In the urban centres, however, cheaper pumping devices have created groundwater anarchy. Gurgaon, the bursting suburb of Delhi with 2 million inhabitants, is a case in point wherein unrestricted number of borewells are consistently depleting groundwater at an average rate of 2 meters per year for the last three years. Lacking authority to ban further digging of borewells, a helpless Central Ground Water Authority (CGWA) instead warns that at the present rate the city will have no groundwater left by 2017.

Gurgaon is not an isolated case, groundwater anarchy has tripled across the country in the past decade. In Punjab, groundwater in 75 per cent of blocks is overdrawn; in Rajasthan the corresponding fraction is 60 per cent; and for Karnataka and Tamil Nadu the figure is around 40 per cent. The hard-rock peninsular region is the latest hotspot, where groundwater pumping for irrigation has run the aquifers dry. In addition, excessive extraction has led to unwarranted rise in geogenic contaminants like iron, flouride and arsenic in groundwater.
But for the updated data, the groundwater story treads a familiar script. The fact that 85 per cent of drinking water and 60 per cent of irrigation supplies are dependent on it must however warrant a serious look at the depleting resource. The sheer number of individual beneficiaries in the country’s ‘informal groundwater economy’ makes it a formidable ‘command and control challenge.’ Far from attempting to manage it, the fractured policymaking and an out-of-sync bureaucracy has thus far added to the crises by following the colonial prescription.

State’s failure
Else, planners would not be writing new canal projects to tide over the crises which rarely help the end users. But they have done so to keep the issue of groundwater management in abeyance. Since the colonial times, civil engineering route to water management has been relentlessly pursued regardless of the fact that irrigation economy is vastly different from what the British left behind and that it doesn’t respond to the groundwater recharge question. The state’s failure in making common cause with the multitudes of users is baffling!
Could there be an opportunity cost of sustaining the informal water economy? Seems so, as coercive politics in the matter of groundwater governance in the recent past has proved an electoral debacle for two chief ministers, in Andhra and Madhya Pradesh.
Consequently, political sensitivity does not warrant command-and-control over a crises-ridden $8 billion groundwater sector. No wonder, the National Groundwater Recharge Master Plan of 2005 which promises 35 cubic kilometre of annual groundwater recharge remains good on paper.

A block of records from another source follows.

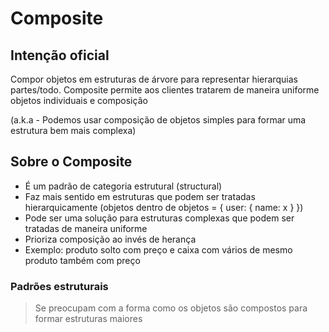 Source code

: # Composite

## Intenção oficial

Compor objetos em estruturas de árvore para representar hierarquias partes/todo. 
Composite permite aos clientes tratarem de maneira uniforme objetos individuais e composição

(a.k.a - Podemos usar composição de objetos simples para formar uma estrutura bem mais complexa)


## Sobre o Composite 

* É um padrão de categoria estrutural (structural)
* Faz mais sentido em estruturas que podem ser tratadas hierarquicamente (objetos dentro de objetos = { user: { name: x } })
* Pode ser uma solução para estruturas complexas que podem ser tratadas de maneira uniforme 
* Prioriza composição ao invés de herança 
* Exemplo: produto solto com preço e caixa com vários de mesmo produto também com preço 


### Padrões estruturais
> Se preocupam com a forma como os objetos são compostos para formar estruturas maiores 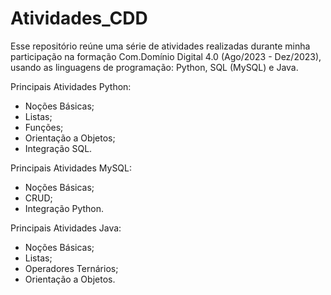 # Atividades_CDD

Esse repositório reúne uma série de atividades realizadas durante minha participação na formação Com.Domínio Digital 4.0 (Ago/2023 - Dez/2023), usando as linguagens de programação: Python, SQL (MySQL) e Java.

Principais Atividades Python:

- Noções Básicas;
- Listas;
- Funções;
- Orientação a Objetos;
- Integração SQL.

Principais Atividades MySQL:

- Noções Básicas;
- CRUD;
- Integração Python.

Principais Atividades Java:

- Noções Básicas;
- Listas;
- Operadores Ternários;
- Orientação a Objetos.
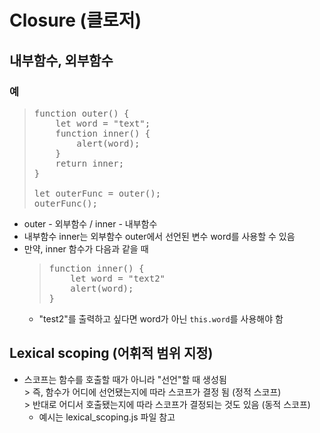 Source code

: # Closure (클로저)
## 내부함수, 외부함수
### 예
> <pre>
> function outer() {
>     let word = "text";
>     function inner() {
>         alert(word);
>     }
>     return inner;
> }
>
> let outerFunc = outer();
> outerFunc();
> </pre>
* outer - 외부함수 / inner - 내부함수
* 내부함수 inner는 외부함수 outer에서 선언된 변수 word를 사용할 수 있음
* 만약, inner 함수가 다음과 같을 때
  > <pre>
  > function inner() {
  >     let word = "text2"
  >     alert(word);
  > }
  > </pre>
  * "test2"를 출력하고 싶다면 word가 아닌 <code>this.word</code>를 사용해야 함

## Lexical scoping (어휘적 범위 지정)
* 스코프는 함수를 호출할 때가 아니라 "선언"할 때 생성됨 
  <br>> 즉, 함수가 어디에 선언됐는지에 따라 스코프가 결정 됨 (정적 스코프)
  <br>> 반대로 어디서 호출됐는지에 따라 스코프가 결정되는 것도 있음 (동적 스코프)
  * 예시는 lexical_scoping.js 파일 참고

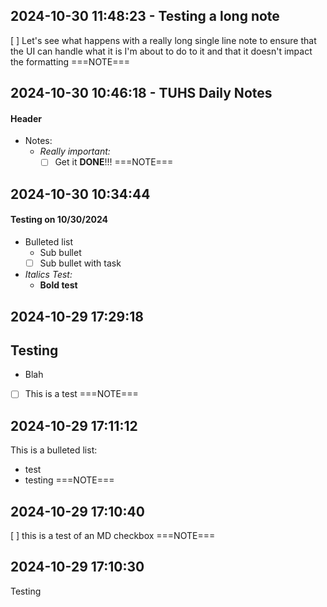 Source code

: ## 2024-10-30 11:48:23 - Testing a long note

[ ] Let's see what happens with a really long single line note to ensure that the UI can handle what it is I'm about to do to it and that it doesn't impact the formatting
===NOTE===
## 2024-10-30 10:46:18 - TUHS Daily Notes

#### Header
- Notes:
	- *Really important:*
		- [ ] Get it **DONE**!!!
===NOTE===
## 2024-10-30 10:34:44

#### Testing on 10/30/2024
- Bulleted list
	- Sub bullet
	- [ ] Sub bullet with task
- *Italics Test:*
	- **Bold test**
## 2024-10-29 17:29:18

## Testing
- Blah
- [ ] This is a test
===NOTE===
## 2024-10-29 17:11:12

This is a bulleted list:
- test
- testing
===NOTE===
## 2024-10-29 17:10:40

[ ] this is a test of an MD checkbox
===NOTE===
## 2024-10-29 17:10:30

Testing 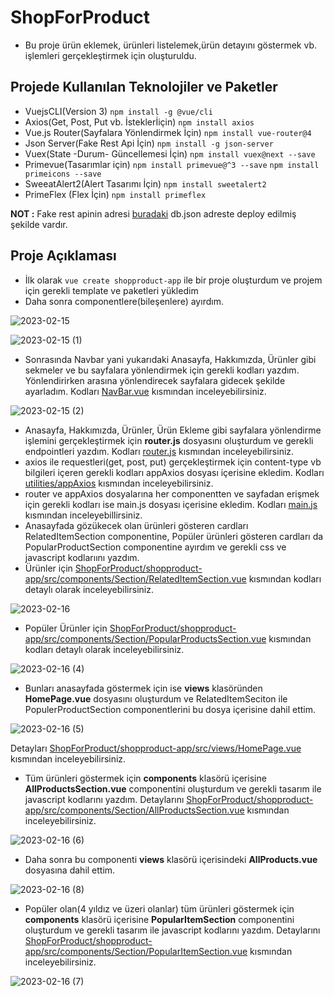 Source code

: # ShopForProduct
- Bu proje ürün eklemek, ürünleri listelemek,ürün detayını göstermek vb. işlemleri gerçekleştirmek için oluşturuldu.
## Projede Kullanılan Teknolojiler ve Paketler
- VuejsCLI(Version 3)  `npm install -g @vue/cli`
- Axios(Get, Post, Put vb. İsteklerİiçin)    `npm install axios`
- Vue.js Router(Sayfalara Yönlendirmek İçin)  `npm install vue-router@4`
- Json Server(Fake Rest Api İçin)   `npm install -g json-server`
- Vuex(State -Durum- Güncellemesi İçin)   `npm install vuex@next --save`
- Primevue(Tasarımlar için)   `npm install primevue@^3 --save`   `npm install primeicons --save`
- SweeatAlert2(Alert Tasarımı İçin)  `npm install sweetalert2`
- PrimeFlex (Flex İçin)   `npm install primeflex`

**NOT :** Fake rest apinin adresi [buradaki](https://github.com/BetulBircan/ShopProduct) db.json adreste deploy edilmiş şekilde vardır. 

## Proje Açıklaması
- İlk olarak `vue create shopproduct-app` ile bir proje oluşturdum ve projem için gerekli template ve paketleri yükledim
- Daha sonra componentlere(bileşenlere) ayırdım.

![2023-02-15](https://user-images.githubusercontent.com/86554799/218880492-a672d9d8-bedc-4cf1-87e4-8b7926544766.png)

![2023-02-15 (1)](https://user-images.githubusercontent.com/86554799/218880539-b36cba8a-5b5c-45b7-afba-db53a3023367.png)

- Sonrasında Navbar yani yukarıdaki Anasayfa, Hakkımızda, Ürünler gibi sekmeler ve bu sayfalara yönlendirmek için gerekli kodları yazdım. Yönlendirirken <router-link></router-link> arasına yönlendirecek sayfalara gidecek şekilde ayarladım. Kodları [NavBar.vue](https://github.com/BetulBircan/ShopForProduct/blob/main/shopproduct-app/src/components/Navigation/NavBar.vue) kısmından inceleyebilirsiniz.

![2023-02-15 (2)](https://user-images.githubusercontent.com/86554799/218881705-fe36ff1f-5683-4def-a0b8-6dcadf2182af.png)

- Anasayfa, Hakkımızda, Ürünler, Ürün Ekleme gibi sayfalara yönlendirme işlemini gerçekleştirmek için **router.js** dosyasını oluşturdum ve gerekli endpointleri yazdım. Kodları [router.js](https://github.com/BetulBircan/ShopForProduct/blob/main/shopproduct-app/src/router.js) kısmından inceleyebilirsiniz.
- axios ile requestleri(get, post, put) gerçekleştirmek için content-type vb bilgileri içeren gerekli kodları appAxios dosyası içerisine ekledim. Kodları [utilities/appAxios](https://github.com/BetulBircan/ShopForProduct/blob/main/shopproduct-app/src/utils/appAxios.js) kısmından inceleyebilirsiniz.
- router ve appAxios dosyalarına her componentten ve sayfadan erişmek için gerekli kodları ise main.js dosyası içerisine ekledim. Kodları [main.js](https://github.com/BetulBircan/ShopForProduct/blob/main/shopproduct-app/src/main.js) kısmından inceleyebillirsiniz.
- Anasayfada gözükecek olan ürünleri gösteren cardları RelatedItemSection componentine, Popüler ürünleri gösteren cardları da PopularProductSection componentine ayırdım ve gerekli css ve javascript kodlarıını yazdım.
- Ürünler için [ShopForProduct/shopproduct-app/src/components/Section/RelatedItemSection.vue](https://github.com/BetulBircan/ShopForProduct/blob/main/shopproduct-app/src/components/Section/RelatedItemSection.vue) kısmından kodları detaylı olarak inceleyebilirsiniz.

![2023-02-16](https://user-images.githubusercontent.com/86554799/219176649-da97f830-2122-4165-ba0a-7e85b3e7bf3b.png)

-  Popüler Ürünler için [ShopForProduct/shopproduct-app/src/components/Section/PopularProductsSection.vue](https://github.com/BetulBircan/ShopForProduct/blob/main/shopproduct-app/src/components/Section/PopularProductsSection.vue) kısmından kodları detaylı olarak inceleyebilirsiniz.

![2023-02-16 (4)](https://user-images.githubusercontent.com/86554799/219176844-639b60fd-60bb-4532-8e8b-7649d62aac0f.png)

- Bunları anasayfada göstermek için ise **views** klasöründen **HomePage.vue** dosyasını oluşturdum ve RelatedItemSeciton ile PopulerProductSection componentlerini bu dosya içerisine dahil ettim.

![2023-02-16 (5)](https://user-images.githubusercontent.com/86554799/219189969-c4f7d06c-45b1-4c76-bda5-738245b750e0.png)

Detayları [ShopForProduct/shopproduct-app/src/views/HomePage.vue](https://github.com/BetulBircan/ShopForProduct/blob/main/shopproduct-app/src/views/HomePage.vue) kısmından inceleyebilirsiniz.

- Tüm ürünleri göstermek için **components** klasörü içerisine **AllProductsSection.vue** componentini oluşturdum ve gerekli tasarım ile javascript kodlarını yazdım.  Detaylarını [ShopForProduct/shopproduct-app/src/components/Section/AllProductsSection.vue](https://github.com/BetulBircan/ShopForProduct/blob/main/shopproduct-app/src/components/Section/AllProductsSection.vue) kısmından inceleyebilirsiniz.

![2023-02-16 (6)](https://user-images.githubusercontent.com/86554799/219196174-1d4348ce-8c6f-4976-91e0-bd1114510987.png)

- Daha sonra bu componenti **views** klasörü içerisindeki **AllProducts.vue** dosyasına dahil ettim.

![2023-02-16 (8)](https://user-images.githubusercontent.com/86554799/219206035-2a7974fb-6ffe-4de1-be8b-6d7bf9948437.png)

- Popüler olan(4 yıldız ve üzeri olanlar) tüm ürünleri göstermek için **components** klasörü içerisine **PopularItemSection** componentini oluşturdum ve gerekli tasarım ile javascript kodlarını yazdım. Detaylarını [ShopForProduct/shopproduct-app/src/components/Section/PopularItemSection.vue](https://github.com/BetulBircan/ShopForProduct/blob/main/shopproduct-app/src/components/Section/PopularItemSection.vue) kısmından inceleyebilirsiniz.

![2023-02-16 (7)](https://user-images.githubusercontent.com/86554799/219204950-0cb99cef-153e-46b8-adc4-2d802a094baf.png)


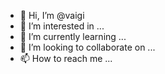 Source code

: - 👋 Hi, I’m @vaigi
- 👀 I’m interested in ...
- 🌱 I’m currently learning ...
- 💞️ I’m looking to collaborate on ...
- 📫 How to reach me ...

<!---
vaigi/vaigi is a ✨ special ✨ repository because its `README.md` (this file) appears on your GitHub profile.
You can click the Preview link to take a look at your changes.
--->

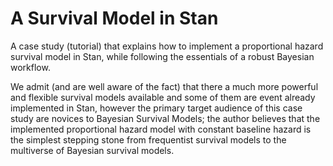 # A Survival Model in Stan

A case study (tutorial) that explains how to implement a proportional hazard survival model in Stan, while following the essentials of a robust Bayesian workflow.

We admit (and are well aware of the fact) that there a much more powerful and flexible survival models available and some of them are event already implemented in Stan, however the primary target audience of this case study are novices to Bayesian Survival Models; the author believes that the implemented proportional hazard model with constant baseline hazard is the simplest stepping stone from frequentist survival models to the multiverse of Bayesian survival models.
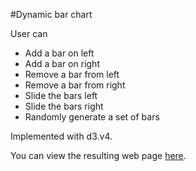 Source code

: #Dynamic bar chart

User can
* Add a bar on left
* Add a bar on right
* Remove a bar from left
* Remove a bar from right
* Slide the bars left
* Slide the bars right
* Randomly generate a set of bars

Implemented with d3.v4.

You can view the resulting web page [here](https://quantbo.github.io/).
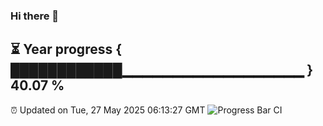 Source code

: ### Hi there 👋
⏳ Year progress { ████████████▁▁▁▁▁▁▁▁▁▁▁▁▁▁▁▁▁▁ } 40.07 %
---
⏰ Updated on Tue, 27 May 2025 06:13:27 GMT
![Progress Bar CI](https://github.com/Moyi321/Moyi321/workflows/Progress%20Bar%20CI/badge.svg)
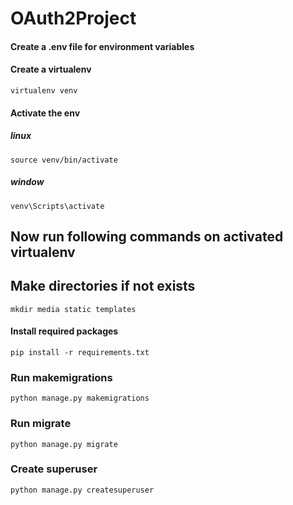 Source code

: # OAuth2Project

#### Create a .env file for environment variables



#### Create a virtualenv 
`virtualenv venv`


#### Activate the env

##### linux
`source venv/bin/activate`

##### window
`venv\Scripts\activate`




## Now run following commands on activated virtualenv



## Make directories if not exists
`mkdir media static templates`


#### Install required packages
`pip install -r requirements.txt`


### Run makemigrations
`python manage.py makemigrations`

### Run migrate
`python manage.py migrate`



### Create superuser
`python manage.py createsuperuser`

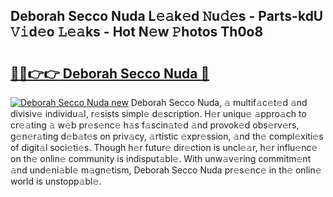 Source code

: ## Deborah Secco Nuda L𝚎𝚊k𝚎d 𝙽u𝚍𝚎s - Parts-kdU 𝚅𝚒d𝚎o 𝙻𝚎𝚊ks - Hot N𝚎w 𝙿hotos Th0o8

# <h2><a href="http://kvb8ssr.teov.top/?on=Deborah+Secco+Nuda">🔗🔗👉👉 Deborah Secco Nuda 🔗</a></h2>

[![Deborah Secco Nuda new](https://i.imgur.com/QqkWNDz.gif)](http://kvb8ssr.teov.top/?on=Deborah+Secco+Nuda)
Deborah Secco Nuda, 𝚊 multif𝚊c𝚎t𝚎d 𝚊nd divisiv𝚎 individu𝚊l, r𝚎sists simpl𝚎 d𝚎scription. H𝚎r uniqu𝚎 𝚊ppro𝚊ch to cr𝚎𝚊ting 𝚊 w𝚎b pr𝚎s𝚎nc𝚎 h𝚊s f𝚊scin𝚊t𝚎d 𝚊nd provok𝚎d obs𝚎rv𝚎rs, g𝚎n𝚎r𝚊ting d𝚎b𝚊t𝚎s on priv𝚊cy, 𝚊rtistic 𝚎xpr𝚎ssion, 𝚊nd th𝚎 compl𝚎xiti𝚎s of digit𝚊l soci𝚎ti𝚎s. Though h𝚎r futur𝚎 dir𝚎ction is uncl𝚎𝚊r, h𝚎r influ𝚎nc𝚎 on th𝚎 onlin𝚎 community is indisput𝚊bl𝚎. With unw𝚊v𝚎ring commitm𝚎nt 𝚊nd und𝚎ni𝚊bl𝚎 m𝚊gn𝚎tism, Deborah Secco Nuda pr𝚎s𝚎nc𝚎 in th𝚎 onlin𝚎 world is unstopp𝚊bl𝚎.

It is seemingly free for all, own a piece of land and the vast groundwater reserves come along as a package. Farmers have been unscrupulously pumping water because power has been subsidised; beverage companies are mining groundwater because regulations don’t exist; and municipalities enjoy unwritten impunity for wasteful utilisation of extracted water. It is a safety valve for millions of dispersed users that nobody dares to cap.
India’s groundwater crises is undoubtedly worsening, as policymakers seek shortcuts to redress water sector anomalies. The trouble with groundwater is that any reasonable hole in the ground is enough to abstract groundwater but replenishing the same can only be done through specific aquifer recharge zones. Without doubt, most recharge zones are either encroached upon or sold at a premium to realtors, over which the toothless CGWA has little control.

From electricity rationing to groundwater cess, from credible entitlements to vigorous enforcement and from change in cropping pattern to farmers managed groundwater systems, there are range of credible options that have been put on test.
There is a need for the state to engage with people in a participatory mode, such that resource developers become resource managers. But as long as the political economy of land grab reins supreme, the life-saving fluid will be at the receiving end — both on and below the ground.